**ASSIGNED TASK**
All that is wanted is a word-for-word retyping of the lines from the one containing "- Catholic discovers" through the end of the material below.

**DATASET EXCERPTS**
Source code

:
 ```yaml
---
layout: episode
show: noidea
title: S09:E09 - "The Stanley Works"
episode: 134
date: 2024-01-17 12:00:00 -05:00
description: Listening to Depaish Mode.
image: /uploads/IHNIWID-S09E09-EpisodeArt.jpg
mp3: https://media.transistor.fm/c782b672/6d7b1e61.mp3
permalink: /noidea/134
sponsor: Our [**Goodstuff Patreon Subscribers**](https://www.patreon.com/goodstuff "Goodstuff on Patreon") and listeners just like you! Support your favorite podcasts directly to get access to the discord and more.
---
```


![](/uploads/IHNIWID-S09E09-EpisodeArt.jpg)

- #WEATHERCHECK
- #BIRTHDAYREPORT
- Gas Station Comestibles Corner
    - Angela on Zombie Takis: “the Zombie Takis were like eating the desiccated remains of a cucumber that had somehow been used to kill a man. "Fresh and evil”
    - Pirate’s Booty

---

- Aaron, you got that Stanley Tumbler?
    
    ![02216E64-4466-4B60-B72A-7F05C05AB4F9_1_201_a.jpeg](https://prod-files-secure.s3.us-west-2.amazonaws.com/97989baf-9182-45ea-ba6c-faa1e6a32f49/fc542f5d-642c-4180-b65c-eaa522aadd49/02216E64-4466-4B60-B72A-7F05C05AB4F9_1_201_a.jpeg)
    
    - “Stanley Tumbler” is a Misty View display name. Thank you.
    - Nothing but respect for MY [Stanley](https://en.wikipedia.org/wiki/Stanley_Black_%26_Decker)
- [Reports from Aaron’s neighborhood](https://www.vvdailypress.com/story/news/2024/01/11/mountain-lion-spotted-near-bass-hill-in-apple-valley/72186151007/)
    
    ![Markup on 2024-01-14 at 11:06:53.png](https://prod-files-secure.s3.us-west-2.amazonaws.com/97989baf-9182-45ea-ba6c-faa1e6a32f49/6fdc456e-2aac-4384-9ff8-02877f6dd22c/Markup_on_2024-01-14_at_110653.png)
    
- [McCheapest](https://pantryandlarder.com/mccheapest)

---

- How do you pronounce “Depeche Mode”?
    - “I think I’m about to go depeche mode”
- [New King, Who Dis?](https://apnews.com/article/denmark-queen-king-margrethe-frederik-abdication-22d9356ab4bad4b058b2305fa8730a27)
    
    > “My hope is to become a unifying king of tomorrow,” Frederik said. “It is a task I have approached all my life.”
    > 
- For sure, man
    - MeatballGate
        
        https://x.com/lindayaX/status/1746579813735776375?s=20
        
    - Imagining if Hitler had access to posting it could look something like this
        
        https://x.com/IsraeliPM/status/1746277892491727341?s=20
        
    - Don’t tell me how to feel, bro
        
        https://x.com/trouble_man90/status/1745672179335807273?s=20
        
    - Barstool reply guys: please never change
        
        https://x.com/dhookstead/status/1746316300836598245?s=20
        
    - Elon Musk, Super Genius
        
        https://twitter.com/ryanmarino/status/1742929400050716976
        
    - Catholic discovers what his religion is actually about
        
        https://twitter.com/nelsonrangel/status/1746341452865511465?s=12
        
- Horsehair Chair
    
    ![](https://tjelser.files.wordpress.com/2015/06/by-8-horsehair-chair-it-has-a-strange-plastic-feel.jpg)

**SOLUTION FOR THIS TASK**
    - Catholic discovers what his religion is actually about
        
        https://twitter.com/nelsonrangel/status/1746341452865511465?s=12
        
- Horsehair Chair
    
    ![](https://tjelser.files.wordpress.com/2015/06/by-8-horsehair-chair-it-has-a-strange-plastic-feel.jpg)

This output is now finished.